GOAL OF THE EXERCISE -> Your answer should be the line containing "### **5.1 Data Sources**" and each line after it through the end of the data below, repeated exactly.

RECORDS TO PROCESS ->
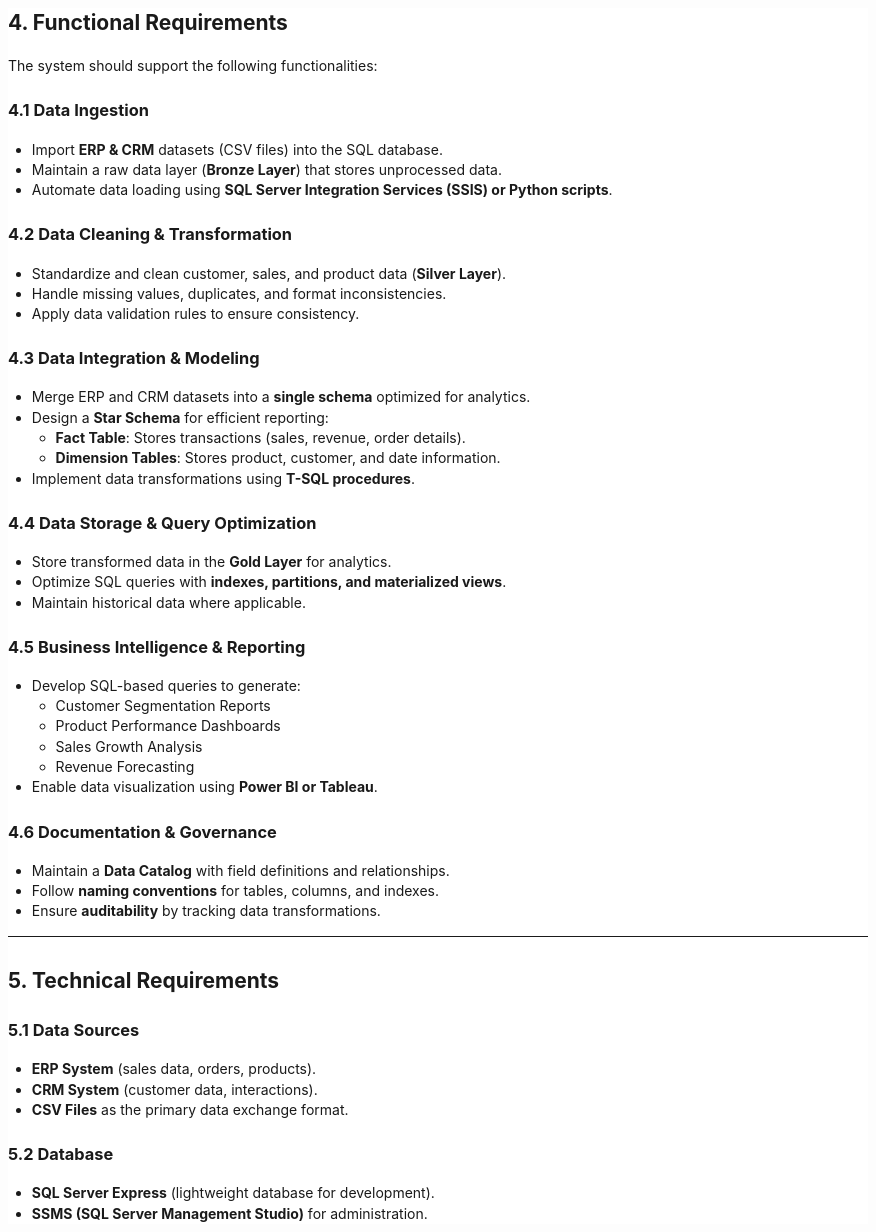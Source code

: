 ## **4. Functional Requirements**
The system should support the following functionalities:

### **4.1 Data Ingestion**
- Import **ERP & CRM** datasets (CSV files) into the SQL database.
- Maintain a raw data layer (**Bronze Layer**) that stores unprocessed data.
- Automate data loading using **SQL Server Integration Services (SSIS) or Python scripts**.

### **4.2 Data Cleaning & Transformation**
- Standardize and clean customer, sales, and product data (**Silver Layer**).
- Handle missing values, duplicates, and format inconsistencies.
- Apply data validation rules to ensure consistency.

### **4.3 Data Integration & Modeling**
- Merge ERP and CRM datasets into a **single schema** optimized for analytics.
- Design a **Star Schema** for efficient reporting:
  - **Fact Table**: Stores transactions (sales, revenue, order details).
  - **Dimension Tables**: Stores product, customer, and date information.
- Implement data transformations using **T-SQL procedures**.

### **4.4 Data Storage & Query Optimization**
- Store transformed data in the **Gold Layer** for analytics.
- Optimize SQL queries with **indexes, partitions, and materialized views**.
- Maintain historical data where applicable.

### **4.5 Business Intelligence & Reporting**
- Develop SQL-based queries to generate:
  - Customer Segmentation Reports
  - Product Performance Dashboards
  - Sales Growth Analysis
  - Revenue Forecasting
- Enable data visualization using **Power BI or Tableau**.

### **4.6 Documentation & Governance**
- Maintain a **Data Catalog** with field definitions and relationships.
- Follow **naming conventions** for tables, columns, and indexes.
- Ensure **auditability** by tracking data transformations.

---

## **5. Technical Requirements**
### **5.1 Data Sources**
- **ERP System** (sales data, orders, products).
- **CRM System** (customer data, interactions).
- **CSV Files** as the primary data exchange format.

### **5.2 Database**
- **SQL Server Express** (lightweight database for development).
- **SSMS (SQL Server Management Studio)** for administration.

WRITTEN SOLUTION ->
### **5.1 Data Sources**
- **ERP System** (sales data, orders, products).
- **CRM System** (customer data, interactions).
- **CSV Files** as the primary data exchange format.

### **5.2 Database**
- **SQL Server Express** (lightweight database for development).
- **SSMS (SQL Server Management Studio)** for administration.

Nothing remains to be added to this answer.